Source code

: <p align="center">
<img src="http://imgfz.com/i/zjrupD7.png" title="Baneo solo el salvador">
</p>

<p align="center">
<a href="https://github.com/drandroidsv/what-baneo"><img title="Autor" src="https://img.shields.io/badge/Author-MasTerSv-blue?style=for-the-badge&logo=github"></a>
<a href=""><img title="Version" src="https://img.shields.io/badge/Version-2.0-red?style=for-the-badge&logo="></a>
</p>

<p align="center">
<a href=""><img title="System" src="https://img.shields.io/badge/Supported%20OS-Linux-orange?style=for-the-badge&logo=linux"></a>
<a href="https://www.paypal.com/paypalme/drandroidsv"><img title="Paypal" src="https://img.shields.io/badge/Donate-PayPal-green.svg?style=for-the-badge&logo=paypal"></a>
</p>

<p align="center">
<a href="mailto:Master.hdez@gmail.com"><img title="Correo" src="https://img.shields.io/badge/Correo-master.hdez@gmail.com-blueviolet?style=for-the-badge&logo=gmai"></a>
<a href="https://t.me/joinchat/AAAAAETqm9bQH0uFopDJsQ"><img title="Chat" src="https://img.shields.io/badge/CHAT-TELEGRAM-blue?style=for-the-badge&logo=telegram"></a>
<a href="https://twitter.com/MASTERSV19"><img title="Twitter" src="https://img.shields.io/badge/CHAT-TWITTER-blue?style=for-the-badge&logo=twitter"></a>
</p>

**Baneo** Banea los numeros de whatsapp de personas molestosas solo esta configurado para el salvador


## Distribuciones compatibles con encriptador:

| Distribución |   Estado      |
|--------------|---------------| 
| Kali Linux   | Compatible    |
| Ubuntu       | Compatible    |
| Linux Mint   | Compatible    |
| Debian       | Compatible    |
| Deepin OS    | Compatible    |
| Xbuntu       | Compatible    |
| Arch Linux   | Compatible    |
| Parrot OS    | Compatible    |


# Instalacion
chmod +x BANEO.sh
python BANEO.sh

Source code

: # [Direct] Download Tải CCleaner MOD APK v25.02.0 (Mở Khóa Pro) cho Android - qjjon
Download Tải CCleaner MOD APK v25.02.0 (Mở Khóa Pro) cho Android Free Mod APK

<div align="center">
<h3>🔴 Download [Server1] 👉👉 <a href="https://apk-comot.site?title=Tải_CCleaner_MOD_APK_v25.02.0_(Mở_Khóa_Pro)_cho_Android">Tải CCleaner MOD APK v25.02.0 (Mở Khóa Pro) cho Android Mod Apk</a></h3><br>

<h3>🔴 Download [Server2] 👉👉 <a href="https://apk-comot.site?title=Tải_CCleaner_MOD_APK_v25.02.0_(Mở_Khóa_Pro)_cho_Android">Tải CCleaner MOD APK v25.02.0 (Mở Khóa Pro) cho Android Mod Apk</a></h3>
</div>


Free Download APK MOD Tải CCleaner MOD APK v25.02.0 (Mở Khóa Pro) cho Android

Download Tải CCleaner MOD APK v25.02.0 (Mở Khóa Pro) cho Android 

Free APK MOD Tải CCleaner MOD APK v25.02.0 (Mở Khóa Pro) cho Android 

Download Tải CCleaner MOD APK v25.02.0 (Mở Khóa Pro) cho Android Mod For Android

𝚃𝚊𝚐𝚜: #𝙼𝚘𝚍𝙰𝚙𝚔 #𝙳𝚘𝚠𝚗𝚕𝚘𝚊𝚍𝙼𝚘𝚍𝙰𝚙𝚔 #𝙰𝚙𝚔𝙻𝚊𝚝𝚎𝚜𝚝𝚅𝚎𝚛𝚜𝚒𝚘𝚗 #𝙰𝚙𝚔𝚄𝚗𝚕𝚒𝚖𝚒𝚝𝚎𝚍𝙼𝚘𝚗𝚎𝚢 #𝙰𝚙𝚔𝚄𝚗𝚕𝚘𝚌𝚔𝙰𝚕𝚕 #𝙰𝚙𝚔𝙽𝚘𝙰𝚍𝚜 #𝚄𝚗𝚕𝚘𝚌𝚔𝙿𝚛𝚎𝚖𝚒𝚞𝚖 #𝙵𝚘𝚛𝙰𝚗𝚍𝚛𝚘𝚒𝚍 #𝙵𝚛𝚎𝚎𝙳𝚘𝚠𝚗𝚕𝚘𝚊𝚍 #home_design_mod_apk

···

# Required work:
Repeat all of the material, exactly as it reads.

# Written answer:
Source code

: <p align="center">
<img src="http://imgfz.com/i/zjrupD7.png" title="Baneo solo el salvador">
</p>

<p align="center">
<a href="https://github.com/drandroidsv/what-baneo"><img title="Autor" src="https://img.shields.io/badge/Author-MasTerSv-blue?style=for-the-badge&logo=github"></a>
<a href=""><img title="Version" src="https://img.shields.io/badge/Version-2.0-red?style=for-the-badge&logo="></a>
</p>

<p align="center">
<a href=""><img title="System" src="https://img.shields.io/badge/Supported%20OS-Linux-orange?style=for-the-badge&logo=linux"></a>
<a href="https://www.paypal.com/paypalme/drandroidsv"><img title="Paypal" src="https://img.shields.io/badge/Donate-PayPal-green.svg?style=for-the-badge&logo=paypal"></a>
</p>

<p align="center">
<a href="mailto:Master.hdez@gmail.com"><img title="Correo" src="https://img.shields.io/badge/Correo-master.hdez@gmail.com-blueviolet?style=for-the-badge&logo=gmai"></a>
<a href="https://t.me/joinchat/AAAAAETqm9bQH0uFopDJsQ"><img title="Chat" src="https://img.shields.io/badge/CHAT-TELEGRAM-blue?style=for-the-badge&logo=telegram"></a>
<a href="https://twitter.com/MASTERSV19"><img title="Twitter" src="https://img.shields.io/badge/CHAT-TWITTER-blue?style=for-the-badge&logo=twitter"></a>
</p>

**Baneo** Banea los numeros de whatsapp de personas molestosas solo esta configurado para el salvador


## Distribuciones compatibles con encriptador:

| Distribución |   Estado      |
|--------------|---------------| 
| Kali Linux   | Compatible    |
| Ubuntu       | Compatible    |
| Linux Mint   | Compatible    |
| Debian       | Compatible    |
| Deepin OS    | Compatible    |
| Xbuntu       | Compatible    |
| Arch Linux   | Compatible    |
| Parrot OS    | Compatible    |


# Instalacion
chmod +x BANEO.sh
python BANEO.sh

Source code

: # [Direct] Download Tải CCleaner MOD APK v25.02.0 (Mở Khóa Pro) cho Android - qjjon
Download Tải CCleaner MOD APK v25.02.0 (Mở Khóa Pro) cho Android Free Mod APK

<div align="center">
<h3>🔴 Download [Server1] 👉👉 <a href="https://apk-comot.site?title=Tải_CCleaner_MOD_APK_v25.02.0_(Mở_Khóa_Pro)_cho_Android">Tải CCleaner MOD APK v25.02.0 (Mở Khóa Pro) cho Android Mod Apk</a></h3><br>

<h3>🔴 Download [Server2] 👉👉 <a href="https://apk-comot.site?title=Tải_CCleaner_MOD_APK_v25.02.0_(Mở_Khóa_Pro)_cho_Android">Tải CCleaner MOD APK v25.02.0 (Mở Khóa Pro) cho Android Mod Apk</a></h3>
</div>


Free Download APK MOD Tải CCleaner MOD APK v25.02.0 (Mở Khóa Pro) cho Android

Download Tải CCleaner MOD APK v25.02.0 (Mở Khóa Pro) cho Android 

Free APK MOD Tải CCleaner MOD APK v25.02.0 (Mở Khóa Pro) cho Android 

Download Tải CCleaner MOD APK v25.02.0 (Mở Khóa Pro) cho Android Mod For Android

𝚃𝚊𝚐𝚜: #𝙼𝚘𝚍𝙰𝚙𝚔 #𝙳𝚘𝚠𝚗𝚕𝚘𝚊𝚍𝙼𝚘𝚍𝙰𝚙𝚔 #𝙰𝚙𝚔𝙻𝚊𝚝𝚎𝚜𝚝𝚅𝚎𝚛𝚜𝚒𝚘𝚗 #𝙰𝚙𝚔𝚄𝚗𝚕𝚒𝚖𝚒𝚝𝚎𝚍𝙼𝚘𝚗𝚎𝚢 #𝙰𝚙𝚔𝚄𝚗𝚕𝚘𝚌𝚔𝙰𝚕𝚕 #𝙰𝚙𝚔𝙽𝚘𝙰𝚍𝚜 #𝚄𝚗𝚕𝚘𝚌𝚔𝙿𝚛𝚎𝚖𝚒𝚞𝚖 #𝙵𝚘𝚛𝙰𝚗𝚍𝚛𝚘𝚒𝚍 #𝙵𝚛𝚎𝚎𝙳𝚘𝚠𝚗𝚕𝚘𝚊𝚍 #home_design_mod_apk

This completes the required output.